───── Supplied data ─────

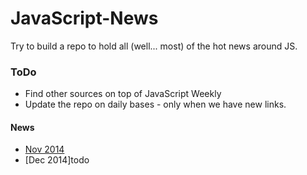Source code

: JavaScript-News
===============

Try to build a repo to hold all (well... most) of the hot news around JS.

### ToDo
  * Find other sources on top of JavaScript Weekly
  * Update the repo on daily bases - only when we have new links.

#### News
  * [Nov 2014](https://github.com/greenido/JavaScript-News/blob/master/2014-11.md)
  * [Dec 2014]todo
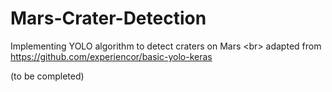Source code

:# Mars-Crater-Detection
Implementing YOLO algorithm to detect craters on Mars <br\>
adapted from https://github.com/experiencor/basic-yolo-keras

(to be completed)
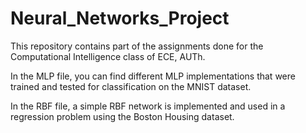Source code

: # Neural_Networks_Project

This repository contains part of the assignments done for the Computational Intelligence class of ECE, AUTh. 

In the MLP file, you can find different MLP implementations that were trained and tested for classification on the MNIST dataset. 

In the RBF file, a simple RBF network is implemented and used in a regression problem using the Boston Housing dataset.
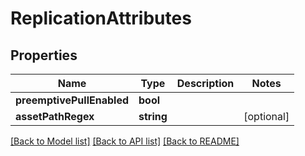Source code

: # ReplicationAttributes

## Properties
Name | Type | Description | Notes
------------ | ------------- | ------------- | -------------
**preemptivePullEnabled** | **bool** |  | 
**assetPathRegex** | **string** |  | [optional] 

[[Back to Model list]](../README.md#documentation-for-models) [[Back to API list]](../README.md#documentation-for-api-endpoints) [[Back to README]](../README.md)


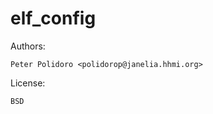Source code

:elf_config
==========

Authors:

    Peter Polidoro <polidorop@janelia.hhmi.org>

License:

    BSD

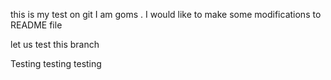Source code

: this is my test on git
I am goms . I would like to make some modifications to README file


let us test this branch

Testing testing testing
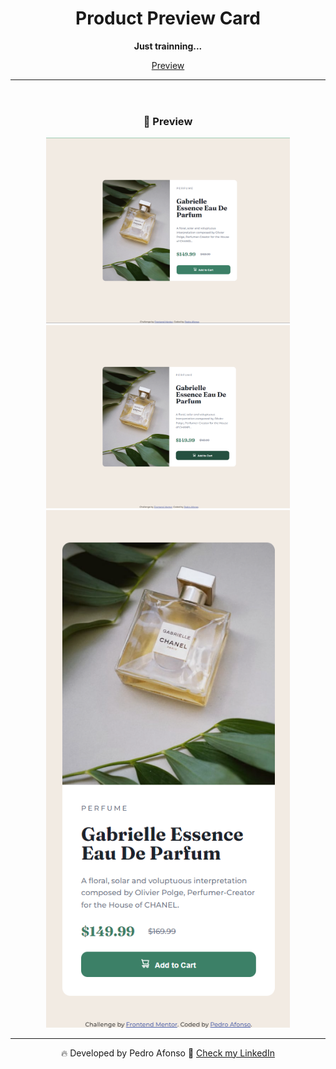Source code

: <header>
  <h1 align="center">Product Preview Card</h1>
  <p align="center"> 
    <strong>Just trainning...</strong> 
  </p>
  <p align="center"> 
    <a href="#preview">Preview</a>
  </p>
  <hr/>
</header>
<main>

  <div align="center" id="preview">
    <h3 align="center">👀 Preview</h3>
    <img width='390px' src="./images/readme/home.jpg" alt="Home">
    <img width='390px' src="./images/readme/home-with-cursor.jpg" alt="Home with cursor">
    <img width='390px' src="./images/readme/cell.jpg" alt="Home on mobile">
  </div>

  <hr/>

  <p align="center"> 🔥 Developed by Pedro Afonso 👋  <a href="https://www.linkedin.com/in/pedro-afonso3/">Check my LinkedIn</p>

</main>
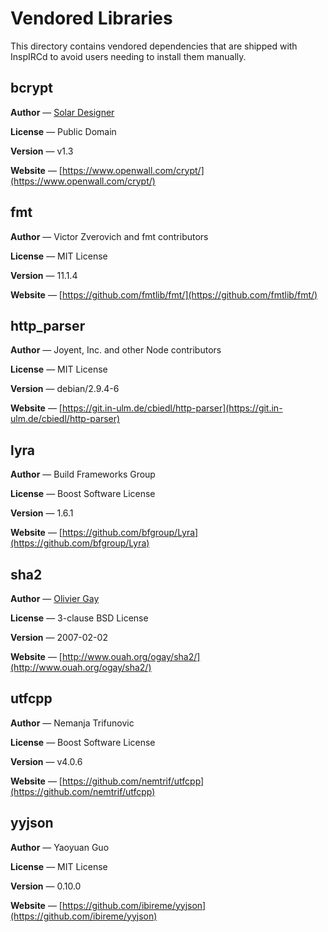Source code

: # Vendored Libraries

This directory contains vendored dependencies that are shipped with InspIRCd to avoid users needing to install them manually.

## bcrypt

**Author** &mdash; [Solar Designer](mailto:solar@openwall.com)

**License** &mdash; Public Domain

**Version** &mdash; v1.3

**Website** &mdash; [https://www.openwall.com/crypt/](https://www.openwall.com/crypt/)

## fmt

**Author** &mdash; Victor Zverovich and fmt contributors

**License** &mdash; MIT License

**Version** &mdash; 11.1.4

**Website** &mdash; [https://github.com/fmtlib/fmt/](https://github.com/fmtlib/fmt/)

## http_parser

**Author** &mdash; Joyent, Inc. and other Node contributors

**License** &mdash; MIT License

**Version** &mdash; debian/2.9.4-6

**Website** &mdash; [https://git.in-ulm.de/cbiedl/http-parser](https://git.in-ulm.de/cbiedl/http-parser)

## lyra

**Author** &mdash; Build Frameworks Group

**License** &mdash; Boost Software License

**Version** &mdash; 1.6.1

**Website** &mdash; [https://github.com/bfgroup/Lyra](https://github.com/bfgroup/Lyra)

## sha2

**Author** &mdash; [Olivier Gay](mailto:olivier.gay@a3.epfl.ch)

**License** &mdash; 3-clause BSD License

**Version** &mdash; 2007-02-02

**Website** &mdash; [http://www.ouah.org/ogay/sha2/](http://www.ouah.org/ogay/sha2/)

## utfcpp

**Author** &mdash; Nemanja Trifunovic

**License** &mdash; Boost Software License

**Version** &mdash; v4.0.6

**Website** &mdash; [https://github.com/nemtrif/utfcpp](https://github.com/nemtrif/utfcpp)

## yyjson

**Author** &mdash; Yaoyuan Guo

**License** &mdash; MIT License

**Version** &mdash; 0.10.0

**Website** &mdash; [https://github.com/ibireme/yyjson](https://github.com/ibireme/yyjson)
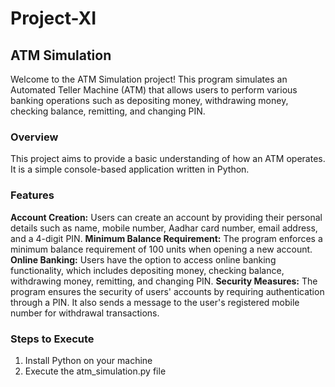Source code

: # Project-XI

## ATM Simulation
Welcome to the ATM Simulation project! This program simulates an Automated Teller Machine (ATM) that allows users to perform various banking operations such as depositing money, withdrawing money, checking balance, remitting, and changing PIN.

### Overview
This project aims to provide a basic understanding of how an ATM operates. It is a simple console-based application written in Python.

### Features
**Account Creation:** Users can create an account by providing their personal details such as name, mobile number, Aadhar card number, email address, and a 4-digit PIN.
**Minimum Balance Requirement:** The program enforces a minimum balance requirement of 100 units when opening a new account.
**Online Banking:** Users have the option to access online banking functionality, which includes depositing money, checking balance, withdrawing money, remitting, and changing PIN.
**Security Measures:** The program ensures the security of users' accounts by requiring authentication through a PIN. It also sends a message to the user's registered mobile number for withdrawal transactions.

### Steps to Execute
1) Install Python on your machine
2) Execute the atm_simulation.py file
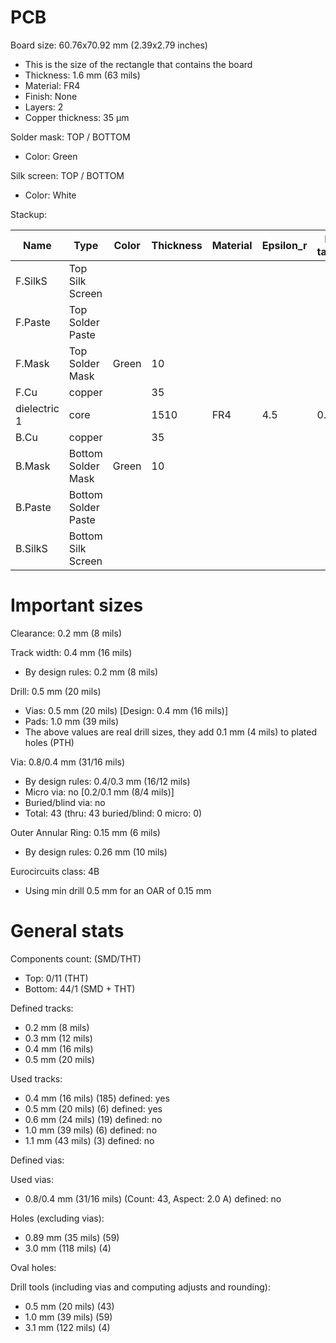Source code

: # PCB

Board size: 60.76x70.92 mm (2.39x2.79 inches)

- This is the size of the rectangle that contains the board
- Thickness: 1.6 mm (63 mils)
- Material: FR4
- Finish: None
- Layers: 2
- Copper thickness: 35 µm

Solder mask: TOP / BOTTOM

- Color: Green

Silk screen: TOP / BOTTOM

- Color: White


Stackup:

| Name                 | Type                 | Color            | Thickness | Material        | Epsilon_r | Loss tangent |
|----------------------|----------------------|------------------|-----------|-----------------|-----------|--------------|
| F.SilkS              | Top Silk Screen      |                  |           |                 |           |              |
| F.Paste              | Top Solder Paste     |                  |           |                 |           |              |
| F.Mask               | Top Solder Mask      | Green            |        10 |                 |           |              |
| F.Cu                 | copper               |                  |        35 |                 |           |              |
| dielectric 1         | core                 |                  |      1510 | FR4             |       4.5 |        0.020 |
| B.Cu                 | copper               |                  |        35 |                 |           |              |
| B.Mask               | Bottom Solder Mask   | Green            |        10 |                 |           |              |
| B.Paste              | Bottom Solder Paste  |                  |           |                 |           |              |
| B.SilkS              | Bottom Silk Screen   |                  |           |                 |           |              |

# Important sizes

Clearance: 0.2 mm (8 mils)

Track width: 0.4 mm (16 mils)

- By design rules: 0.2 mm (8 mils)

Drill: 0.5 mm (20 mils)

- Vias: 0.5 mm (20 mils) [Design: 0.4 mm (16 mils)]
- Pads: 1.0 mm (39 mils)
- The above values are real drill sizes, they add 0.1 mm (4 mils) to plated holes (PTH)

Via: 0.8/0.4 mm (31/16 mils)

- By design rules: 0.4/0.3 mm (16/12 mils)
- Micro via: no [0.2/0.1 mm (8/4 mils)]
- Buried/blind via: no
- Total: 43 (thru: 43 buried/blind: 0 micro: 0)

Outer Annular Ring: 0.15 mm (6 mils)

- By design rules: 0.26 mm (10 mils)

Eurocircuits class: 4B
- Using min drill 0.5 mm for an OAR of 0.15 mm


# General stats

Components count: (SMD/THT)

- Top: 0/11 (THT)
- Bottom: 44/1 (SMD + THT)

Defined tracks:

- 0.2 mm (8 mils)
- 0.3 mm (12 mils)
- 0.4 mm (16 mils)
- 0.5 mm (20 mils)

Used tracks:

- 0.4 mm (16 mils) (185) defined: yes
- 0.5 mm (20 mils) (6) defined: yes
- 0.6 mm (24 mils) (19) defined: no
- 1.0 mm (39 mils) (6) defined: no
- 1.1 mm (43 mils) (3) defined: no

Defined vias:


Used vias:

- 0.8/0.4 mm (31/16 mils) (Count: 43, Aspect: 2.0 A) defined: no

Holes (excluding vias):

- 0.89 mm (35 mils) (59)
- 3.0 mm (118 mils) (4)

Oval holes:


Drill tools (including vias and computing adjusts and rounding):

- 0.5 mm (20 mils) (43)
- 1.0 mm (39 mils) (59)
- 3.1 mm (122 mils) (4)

─────

• Work to be completed:
The response consists of the data above printed line for line, with no pictures.

• Written response:
Source code

: JavaScript-News
===============

Try to build a repo to hold all (well... most) of the hot news around JS.

### ToDo
  * Find other sources on top of JavaScript Weekly
  * Update the repo on daily bases - only when we have new links.

#### News
  * [Nov 2014](https://github.com/greenido/JavaScript-News/blob/master/2014-11.md)
  * [Dec 2014]todo
Source code

:# Mars-Crater-Detection
Implementing YOLO algorithm to detect craters on Mars <br\>
adapted from https://github.com/experiencor/basic-yolo-keras

(to be completed)
Source code

: # Neural_Networks_Project

This repository contains part of the assignments done for the Computational Intelligence class of ECE, AUTh. 

In the MLP file, you can find different MLP implementations that were trained and tested for classification on the MNIST dataset. 

In the RBF file, a simple RBF network is implemented and used in a regression problem using the Boston Housing dataset.
Source code

: # ReplicationAttributes

## Properties
Name | Type | Description | Notes
------------ | ------------- | ------------- | -------------
**preemptivePullEnabled** | **bool** |  | 
**assetPathRegex** | **string** |  | [optional] 

[[Back to Model list]](../README.md#documentation-for-models) [[Back to API list]](../README.md#documentation-for-api-endpoints) [[Back to README]](../README.md)


Source code

:elf_config
==========

Authors:

    Peter Polidoro <polidorop@janelia.hhmi.org>

License:

    BSD

Source code

: this is my test on git
I am goms . I would like to make some modifications to README file


let us test this branch

Testing testing testing
Source code

: <header>
  <h1 align="center">Product Preview Card</h1>
  <p align="center"> 
    <strong>Just trainning...</strong> 
  </p>
  <p align="center"> 
    <a href="#preview">Preview</a>
  </p>
  <hr/>
</header>
<main>

  <div align="center" id="preview">
    <h3 align="center">👀 Preview</h3>
    <img width='390px' src="./images/readme/home.jpg" alt="Home">
    <img width='390px' src="./images/readme/home-with-cursor.jpg" alt="Home with cursor">
    <img width='390px' src="./images/readme/cell.jpg" alt="Home on mobile">
  </div>

  <hr/>

  <p align="center"> 🔥 Developed by Pedro Afonso 👋  <a href="https://www.linkedin.com/in/pedro-afonso3/">Check my LinkedIn</p>

</main>
Source code

: # Vendored Libraries

This directory contains vendored dependencies that are shipped with InspIRCd to avoid users needing to install them manually.

## bcrypt

**Author** &mdash; [Solar Designer](mailto:solar@openwall.com)

**License** &mdash; Public Domain

**Version** &mdash; v1.3

**Website** &mdash; [https://www.openwall.com/crypt/](https://www.openwall.com/crypt/)

## fmt

**Author** &mdash; Victor Zverovich and fmt contributors

**License** &mdash; MIT License

**Version** &mdash; 11.1.4

**Website** &mdash; [https://github.com/fmtlib/fmt/](https://github.com/fmtlib/fmt/)

## http_parser

**Author** &mdash; Joyent, Inc. and other Node contributors

**License** &mdash; MIT License

**Version** &mdash; debian/2.9.4-6

**Website** &mdash; [https://git.in-ulm.de/cbiedl/http-parser](https://git.in-ulm.de/cbiedl/http-parser)

## lyra

**Author** &mdash; Build Frameworks Group

**License** &mdash; Boost Software License

**Version** &mdash; 1.6.1

**Website** &mdash; [https://github.com/bfgroup/Lyra](https://github.com/bfgroup/Lyra)

## sha2

**Author** &mdash; [Olivier Gay](mailto:olivier.gay@a3.epfl.ch)

**License** &mdash; 3-clause BSD License

**Version** &mdash; 2007-02-02

**Website** &mdash; [http://www.ouah.org/ogay/sha2/](http://www.ouah.org/ogay/sha2/)

## utfcpp

**Author** &mdash; Nemanja Trifunovic

**License** &mdash; Boost Software License

**Version** &mdash; v4.0.6

**Website** &mdash; [https://github.com/nemtrif/utfcpp](https://github.com/nemtrif/utfcpp)

## yyjson

**Author** &mdash; Yaoyuan Guo

**License** &mdash; MIT License

**Version** &mdash; 0.10.0

**Website** &mdash; [https://github.com/ibireme/yyjson](https://github.com/ibireme/yyjson)
Source code

: # Project-XI

## ATM Simulation
Welcome to the ATM Simulation project! This program simulates an Automated Teller Machine (ATM) that allows users to perform various banking operations such as depositing money, withdrawing money, checking balance, remitting, and changing PIN.

### Overview
This project aims to provide a basic understanding of how an ATM operates. It is a simple console-based application written in Python.

### Features
**Account Creation:** Users can create an account by providing their personal details such as name, mobile number, Aadhar card number, email address, and a 4-digit PIN.
**Minimum Balance Requirement:** The program enforces a minimum balance requirement of 100 units when opening a new account.
**Online Banking:** Users have the option to access online banking functionality, which includes depositing money, checking balance, withdrawing money, remitting, and changing PIN.
**Security Measures:** The program ensures the security of users' accounts by requiring authentication through a PIN. It also sends a message to the user's registered mobile number for withdrawal transactions.

### Steps to Execute
1) Install Python on your machine
2) Execute the atm_simulation.py file
Source code

: # PCB

Board size: 60.76x70.92 mm (2.39x2.79 inches)

- This is the size of the rectangle that contains the board
- Thickness: 1.6 mm (63 mils)
- Material: FR4
- Finish: None
- Layers: 2
- Copper thickness: 35 µm

Solder mask: TOP / BOTTOM

- Color: Green

Silk screen: TOP / BOTTOM

- Color: White


Stackup:

| Name                 | Type                 | Color            | Thickness | Material        | Epsilon_r | Loss tangent |
|----------------------|----------------------|------------------|-----------|-----------------|-----------|--------------|
| F.SilkS              | Top Silk Screen      |                  |           |                 |           |              |
| F.Paste              | Top Solder Paste     |                  |           |                 |           |              |
| F.Mask               | Top Solder Mask      | Green            |        10 |                 |           |              |
| F.Cu                 | copper               |                  |        35 |                 |           |              |
| dielectric 1         | core                 |                  |      1510 | FR4             |       4.5 |        0.020 |
| B.Cu                 | copper               |                  |        35 |                 |           |              |
| B.Mask               | Bottom Solder Mask   | Green            |        10 |                 |           |              |
| B.Paste              | Bottom Solder Paste  |                  |           |                 |           |              |
| B.SilkS              | Bottom Silk Screen   |                  |           |                 |           |              |

# Important sizes

Clearance: 0.2 mm (8 mils)

Track width: 0.4 mm (16 mils)

- By design rules: 0.2 mm (8 mils)

Drill: 0.5 mm (20 mils)

- Vias: 0.5 mm (20 mils) [Design: 0.4 mm (16 mils)]
- Pads: 1.0 mm (39 mils)
- The above values are real drill sizes, they add 0.1 mm (4 mils) to plated holes (PTH)

Via: 0.8/0.4 mm (31/16 mils)

- By design rules: 0.4/0.3 mm (16/12 mils)
- Micro via: no [0.2/0.1 mm (8/4 mils)]
- Buried/blind via: no
- Total: 43 (thru: 43 buried/blind: 0 micro: 0)

Outer Annular Ring: 0.15 mm (6 mils)

- By design rules: 0.26 mm (10 mils)

Eurocircuits class: 4B
- Using min drill 0.5 mm for an OAR of 0.15 mm


# General stats

Components count: (SMD/THT)

- Top: 0/11 (THT)
- Bottom: 44/1 (SMD + THT)

Defined tracks:

- 0.2 mm (8 mils)
- 0.3 mm (12 mils)
- 0.4 mm (16 mils)
- 0.5 mm (20 mils)

Used tracks:

- 0.4 mm (16 mils) (185) defined: yes
- 0.5 mm (20 mils) (6) defined: yes
- 0.6 mm (24 mils) (19) defined: no
- 1.0 mm (39 mils) (6) defined: no
- 1.1 mm (43 mils) (3) defined: no

Defined vias:


Used vias:

- 0.8/0.4 mm (31/16 mils) (Count: 43, Aspect: 2.0 A) defined: no

Holes (excluding vias):

- 0.89 mm (35 mils) (59)
- 3.0 mm (118 mils) (4)

Oval holes:


Drill tools (including vias and computing adjusts and rounding):

- 0.5 mm (20 mils) (43)
- 1.0 mm (39 mils) (59)
- 3.1 mm (122 mils) (4)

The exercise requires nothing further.